__Brief__.
The required result is an exact copy of the lines beginning at the line that contains "MySQL 数据库/数据安全/加密/云盘加密.md)、[设置透明数据加密TDE](/cn.zh-CN/RDS MySQL" and ending at the last line of the material below.
══════════
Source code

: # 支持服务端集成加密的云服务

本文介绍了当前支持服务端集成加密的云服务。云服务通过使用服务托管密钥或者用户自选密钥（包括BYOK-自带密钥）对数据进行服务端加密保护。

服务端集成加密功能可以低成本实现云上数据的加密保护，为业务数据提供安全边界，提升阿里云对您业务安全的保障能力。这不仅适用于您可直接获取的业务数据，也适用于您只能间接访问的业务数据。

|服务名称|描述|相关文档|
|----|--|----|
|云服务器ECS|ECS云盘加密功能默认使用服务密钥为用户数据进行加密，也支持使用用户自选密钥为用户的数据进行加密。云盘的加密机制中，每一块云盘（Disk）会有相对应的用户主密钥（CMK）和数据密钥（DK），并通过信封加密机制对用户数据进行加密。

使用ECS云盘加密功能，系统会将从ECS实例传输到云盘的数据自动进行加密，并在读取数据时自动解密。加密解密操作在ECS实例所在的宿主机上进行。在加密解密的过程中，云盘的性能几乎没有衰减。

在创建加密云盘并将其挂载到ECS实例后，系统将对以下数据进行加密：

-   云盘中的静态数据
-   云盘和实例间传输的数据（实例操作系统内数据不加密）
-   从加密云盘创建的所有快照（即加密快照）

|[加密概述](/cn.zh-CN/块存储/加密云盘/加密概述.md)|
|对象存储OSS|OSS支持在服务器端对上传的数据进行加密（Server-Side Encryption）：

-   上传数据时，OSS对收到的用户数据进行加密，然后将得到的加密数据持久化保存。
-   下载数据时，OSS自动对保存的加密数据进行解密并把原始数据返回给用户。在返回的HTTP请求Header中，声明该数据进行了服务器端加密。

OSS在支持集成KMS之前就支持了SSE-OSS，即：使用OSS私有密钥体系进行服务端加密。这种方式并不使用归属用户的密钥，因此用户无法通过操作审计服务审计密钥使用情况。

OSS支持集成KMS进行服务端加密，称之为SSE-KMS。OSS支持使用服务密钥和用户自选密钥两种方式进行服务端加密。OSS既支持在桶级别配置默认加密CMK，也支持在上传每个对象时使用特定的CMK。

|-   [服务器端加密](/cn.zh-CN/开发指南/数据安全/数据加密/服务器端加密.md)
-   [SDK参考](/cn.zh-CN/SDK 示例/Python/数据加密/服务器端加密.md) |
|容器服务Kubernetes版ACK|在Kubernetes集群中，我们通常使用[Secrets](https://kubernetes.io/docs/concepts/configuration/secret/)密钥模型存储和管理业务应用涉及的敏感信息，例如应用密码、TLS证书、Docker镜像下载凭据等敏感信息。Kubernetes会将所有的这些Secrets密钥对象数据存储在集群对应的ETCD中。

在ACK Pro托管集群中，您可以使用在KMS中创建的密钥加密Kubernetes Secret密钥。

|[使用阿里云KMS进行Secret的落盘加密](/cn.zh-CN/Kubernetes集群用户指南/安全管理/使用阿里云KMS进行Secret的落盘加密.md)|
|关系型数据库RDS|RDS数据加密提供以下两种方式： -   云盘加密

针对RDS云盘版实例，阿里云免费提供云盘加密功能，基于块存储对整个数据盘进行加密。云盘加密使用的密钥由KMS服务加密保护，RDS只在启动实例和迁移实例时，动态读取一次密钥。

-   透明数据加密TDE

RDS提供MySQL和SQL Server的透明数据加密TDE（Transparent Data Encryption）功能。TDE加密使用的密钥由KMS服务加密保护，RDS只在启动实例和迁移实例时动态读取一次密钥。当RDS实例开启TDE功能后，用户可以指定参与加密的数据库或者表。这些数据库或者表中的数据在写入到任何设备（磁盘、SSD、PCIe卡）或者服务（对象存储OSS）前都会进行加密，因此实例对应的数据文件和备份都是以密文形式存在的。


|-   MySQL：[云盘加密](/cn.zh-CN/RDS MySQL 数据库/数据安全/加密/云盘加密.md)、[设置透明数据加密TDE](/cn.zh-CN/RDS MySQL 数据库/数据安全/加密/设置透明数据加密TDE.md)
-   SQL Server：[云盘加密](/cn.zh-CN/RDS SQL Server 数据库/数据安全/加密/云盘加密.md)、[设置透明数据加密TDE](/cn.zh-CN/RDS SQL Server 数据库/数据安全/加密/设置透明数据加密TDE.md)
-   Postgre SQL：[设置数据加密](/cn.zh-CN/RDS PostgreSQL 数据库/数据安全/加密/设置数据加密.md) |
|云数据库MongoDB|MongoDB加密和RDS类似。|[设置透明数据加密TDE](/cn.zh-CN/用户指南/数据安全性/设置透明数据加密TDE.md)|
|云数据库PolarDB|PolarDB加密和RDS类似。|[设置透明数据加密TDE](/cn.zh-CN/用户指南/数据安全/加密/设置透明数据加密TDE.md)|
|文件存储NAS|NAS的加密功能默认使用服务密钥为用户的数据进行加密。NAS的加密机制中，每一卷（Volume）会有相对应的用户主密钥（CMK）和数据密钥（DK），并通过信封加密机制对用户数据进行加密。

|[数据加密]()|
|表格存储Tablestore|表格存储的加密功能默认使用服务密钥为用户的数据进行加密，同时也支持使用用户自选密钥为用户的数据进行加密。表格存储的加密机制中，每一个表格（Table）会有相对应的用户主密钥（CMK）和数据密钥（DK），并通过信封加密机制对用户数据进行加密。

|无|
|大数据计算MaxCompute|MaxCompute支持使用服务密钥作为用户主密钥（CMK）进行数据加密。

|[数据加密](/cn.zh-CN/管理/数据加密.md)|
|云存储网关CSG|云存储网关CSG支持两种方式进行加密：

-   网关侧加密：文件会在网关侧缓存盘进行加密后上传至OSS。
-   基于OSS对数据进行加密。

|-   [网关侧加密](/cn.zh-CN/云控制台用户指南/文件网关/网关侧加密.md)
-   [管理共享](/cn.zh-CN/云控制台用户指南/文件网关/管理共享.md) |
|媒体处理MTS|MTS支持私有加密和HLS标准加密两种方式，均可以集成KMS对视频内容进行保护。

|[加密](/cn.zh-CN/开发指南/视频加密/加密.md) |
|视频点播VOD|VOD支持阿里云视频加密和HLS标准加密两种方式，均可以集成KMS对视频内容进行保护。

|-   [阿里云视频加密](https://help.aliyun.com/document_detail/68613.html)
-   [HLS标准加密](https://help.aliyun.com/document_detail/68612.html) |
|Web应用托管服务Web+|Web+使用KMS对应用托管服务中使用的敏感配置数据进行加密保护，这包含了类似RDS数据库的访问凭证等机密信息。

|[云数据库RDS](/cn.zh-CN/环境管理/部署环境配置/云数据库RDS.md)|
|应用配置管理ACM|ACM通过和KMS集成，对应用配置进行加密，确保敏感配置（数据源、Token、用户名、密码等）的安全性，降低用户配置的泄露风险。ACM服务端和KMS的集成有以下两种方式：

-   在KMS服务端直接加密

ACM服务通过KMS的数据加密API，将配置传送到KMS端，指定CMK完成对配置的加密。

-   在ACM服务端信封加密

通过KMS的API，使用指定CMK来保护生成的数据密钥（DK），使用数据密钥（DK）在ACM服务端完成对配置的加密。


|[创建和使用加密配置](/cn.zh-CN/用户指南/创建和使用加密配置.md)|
══════════
__Response below__.
|-   MySQL：[云盘加密](/cn.zh-CN/RDS MySQL 数据库/数据安全/加密/云盘加密.md)、[设置透明数据加密TDE](/cn.zh-CN/RDS MySQL 数据库/数据安全/加密/设置透明数据加密TDE.md)
-   SQL Server：[云盘加密](/cn.zh-CN/RDS SQL Server 数据库/数据安全/加密/云盘加密.md)、[设置透明数据加密TDE](/cn.zh-CN/RDS SQL Server 数据库/数据安全/加密/设置透明数据加密TDE.md)
-   Postgre SQL：[设置数据加密](/cn.zh-CN/RDS PostgreSQL 数据库/数据安全/加密/设置数据加密.md) |
|云数据库MongoDB|MongoDB加密和RDS类似。|[设置透明数据加密TDE](/cn.zh-CN/用户指南/数据安全性/设置透明数据加密TDE.md)|
|云数据库PolarDB|PolarDB加密和RDS类似。|[设置透明数据加密TDE](/cn.zh-CN/用户指南/数据安全/加密/设置透明数据加密TDE.md)|
|文件存储NAS|NAS的加密功能默认使用服务密钥为用户的数据进行加密。NAS的加密机制中，每一卷（Volume）会有相对应的用户主密钥（CMK）和数据密钥（DK），并通过信封加密机制对用户数据进行加密。

|[数据加密]()|
|表格存储Tablestore|表格存储的加密功能默认使用服务密钥为用户的数据进行加密，同时也支持使用用户自选密钥为用户的数据进行加密。表格存储的加密机制中，每一个表格（Table）会有相对应的用户主密钥（CMK）和数据密钥（DK），并通过信封加密机制对用户数据进行加密。

|无|
|大数据计算MaxCompute|MaxCompute支持使用服务密钥作为用户主密钥（CMK）进行数据加密。

|[数据加密](/cn.zh-CN/管理/数据加密.md)|
|云存储网关CSG|云存储网关CSG支持两种方式进行加密：

-   网关侧加密：文件会在网关侧缓存盘进行加密后上传至OSS。
-   基于OSS对数据进行加密。

|-   [网关侧加密](/cn.zh-CN/云控制台用户指南/文件网关/网关侧加密.md)
-   [管理共享](/cn.zh-CN/云控制台用户指南/文件网关/管理共享.md) |
|媒体处理MTS|MTS支持私有加密和HLS标准加密两种方式，均可以集成KMS对视频内容进行保护。

|[加密](/cn.zh-CN/开发指南/视频加密/加密.md) |
|视频点播VOD|VOD支持阿里云视频加密和HLS标准加密两种方式，均可以集成KMS对视频内容进行保护。

|-   [阿里云视频加密](https://help.aliyun.com/document_detail/68613.html)
-   [HLS标准加密](https://help.aliyun.com/document_detail/68612.html) |
|Web应用托管服务Web+|Web+使用KMS对应用托管服务中使用的敏感配置数据进行加密保护，这包含了类似RDS数据库的访问凭证等机密信息。

|[云数据库RDS](/cn.zh-CN/环境管理/部署环境配置/云数据库RDS.md)|
|应用配置管理ACM|ACM通过和KMS集成，对应用配置进行加密，确保敏感配置（数据源、Token、用户名、密码等）的安全性，降低用户配置的泄露风险。ACM服务端和KMS的集成有以下两种方式：

-   在KMS服务端直接加密

ACM服务通过KMS的数据加密API，将配置传送到KMS端，指定CMK完成对配置的加密。

-   在ACM服务端信封加密

通过KMS的API，使用指定CMK来保护生成的数据密钥（DK），使用数据密钥（DK）在ACM服务端完成对配置的加密。


|[创建和使用加密配置](/cn.zh-CN/用户指南/创建和使用加密配置.md)|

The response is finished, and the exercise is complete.